I used to enjoy talking with you, you had such a way with words. They danced off your fingertips and into my vertebrae, you knew how to navigate through the cracks and fissures in my decaying limbs, how to ignite the butterflies that were once slumbering in my navel. We reinvented the English language, weaving whispers with the shadows between our bodies, entangled our limbs into a lifetime's worth of romantic prose and breathy poetry.

But people change too quickly, with every sunrise and sunset, oscillating colors, shedding skin. The essence of innocence has gone stale in my mouth and left an absinthal aftertaste lingering on the cracked book bindings of my lips. I've lost too much to remember, unwanted aches and pains set ablaze, like old photographs smoldering auburn and coquelicot.

The change was gradual—I slowly rotted, and you cared less by the second. I reminisce about how easy it was to fade into the blackness, to become a disoriented jumble of salt water and regrets. But you—I barely recognize you anymore. You used to look at me like I was the last sliver of the sunset peeking in through your lowered car window, like I was the last ornament hanging off the evergreen tree and you couldn't bear to corrupt me. Still, I was optimistic. Still, I cradled hope in my shivering hands and attempted to survive in the frost that was new to both of us. When we sat alone, back to back, I mistook the silence for a comfortable one. I grasped all the words that I didn't have the courage to wrench from my throat and save them all in my back pocket, promising myself to rise with the sun to the occasion the next day.

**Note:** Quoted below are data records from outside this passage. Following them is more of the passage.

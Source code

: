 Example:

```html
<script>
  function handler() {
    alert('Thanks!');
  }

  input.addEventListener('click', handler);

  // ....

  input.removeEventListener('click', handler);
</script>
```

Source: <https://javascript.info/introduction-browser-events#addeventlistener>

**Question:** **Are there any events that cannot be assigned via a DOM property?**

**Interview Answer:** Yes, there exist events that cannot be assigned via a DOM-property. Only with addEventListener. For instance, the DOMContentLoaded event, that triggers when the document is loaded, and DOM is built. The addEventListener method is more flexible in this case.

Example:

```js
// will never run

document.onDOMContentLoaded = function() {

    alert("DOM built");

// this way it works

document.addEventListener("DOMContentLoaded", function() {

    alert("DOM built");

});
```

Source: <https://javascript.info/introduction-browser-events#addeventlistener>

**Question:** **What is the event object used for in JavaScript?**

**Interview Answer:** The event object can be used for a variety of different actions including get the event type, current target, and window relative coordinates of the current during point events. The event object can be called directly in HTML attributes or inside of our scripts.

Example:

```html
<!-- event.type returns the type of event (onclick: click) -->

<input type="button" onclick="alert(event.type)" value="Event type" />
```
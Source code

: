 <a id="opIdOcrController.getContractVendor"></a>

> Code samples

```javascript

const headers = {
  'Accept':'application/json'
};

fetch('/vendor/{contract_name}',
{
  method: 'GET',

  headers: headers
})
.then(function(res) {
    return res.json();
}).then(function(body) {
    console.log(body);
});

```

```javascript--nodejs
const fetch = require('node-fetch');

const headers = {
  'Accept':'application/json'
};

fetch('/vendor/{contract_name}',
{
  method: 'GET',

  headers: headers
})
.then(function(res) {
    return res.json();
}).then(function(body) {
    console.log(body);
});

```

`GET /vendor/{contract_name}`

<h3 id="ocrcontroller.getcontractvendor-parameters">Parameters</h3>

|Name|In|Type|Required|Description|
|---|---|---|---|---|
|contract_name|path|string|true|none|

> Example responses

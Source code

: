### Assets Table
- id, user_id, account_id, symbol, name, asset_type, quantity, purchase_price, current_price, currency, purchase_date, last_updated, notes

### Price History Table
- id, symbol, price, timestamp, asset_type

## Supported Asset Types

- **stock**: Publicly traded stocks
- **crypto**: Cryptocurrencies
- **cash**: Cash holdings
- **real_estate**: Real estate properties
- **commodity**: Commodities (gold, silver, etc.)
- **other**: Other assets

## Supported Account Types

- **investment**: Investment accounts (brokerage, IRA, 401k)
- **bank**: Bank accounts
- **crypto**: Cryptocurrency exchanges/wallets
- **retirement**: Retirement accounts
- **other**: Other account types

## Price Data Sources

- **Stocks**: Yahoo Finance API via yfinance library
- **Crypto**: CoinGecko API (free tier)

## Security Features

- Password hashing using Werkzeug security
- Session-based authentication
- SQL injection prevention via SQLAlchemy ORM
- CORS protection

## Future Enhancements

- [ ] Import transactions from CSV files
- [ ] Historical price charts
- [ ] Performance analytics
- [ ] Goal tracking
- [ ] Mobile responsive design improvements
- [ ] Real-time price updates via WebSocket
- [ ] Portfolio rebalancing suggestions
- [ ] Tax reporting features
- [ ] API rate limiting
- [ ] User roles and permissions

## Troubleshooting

You asked me to come over, I saw a hint of a spark in your hooded eyelids, but I've always told myself that burned-out flames should never reignite. I don't stand a chance in these four walls that whisper my insecurities. They are lined with ugly poetry strung like Christmas lights, extraordinarily conspicuous, painful to miss. Sitting in your bedroom, I feel like an unwanted visitor, the nothingness between your sheets calling out to be used. Or for me to be used, conversations and memories change too easily because of my hollowed out heart and its eternal longing to beat for something, anything. So I will comply to your every wish, bend myself to your will until I evaporate into a mess of embers and unvoiced yearnings, allow myself to shatter like broken glass and walk all over myself until the soles of my feet crack like an empty beer bottle on a particularly lonely night. My callused fingertips no longer know how to love, to caress goosebumps on trembling skin, even to cherish the crystallized daydreams embedded into my irises. They reach for any shade of blue or purple, discoloration on pale skin, hints of imperfection dotted along a tired skeleton and salt water dotted along pale eyelashes. My fraying mind craves to feel, the masochist writhing inside me wont accept anything but pain. It hurts to breathe, ragged breaths escaping my heaving chest like a dusty record skipping tracks. It hurts to laugh when it is forced, and it hurts to smile when one has forgotten how to lift the weary corners of dried out lips. It hurts to think about you. It hurts to know that you have fallen out of love so easily. But I embrace the pain. It means I haven't faded away into the nothingness I used to be. I am still alive. I am still fighting.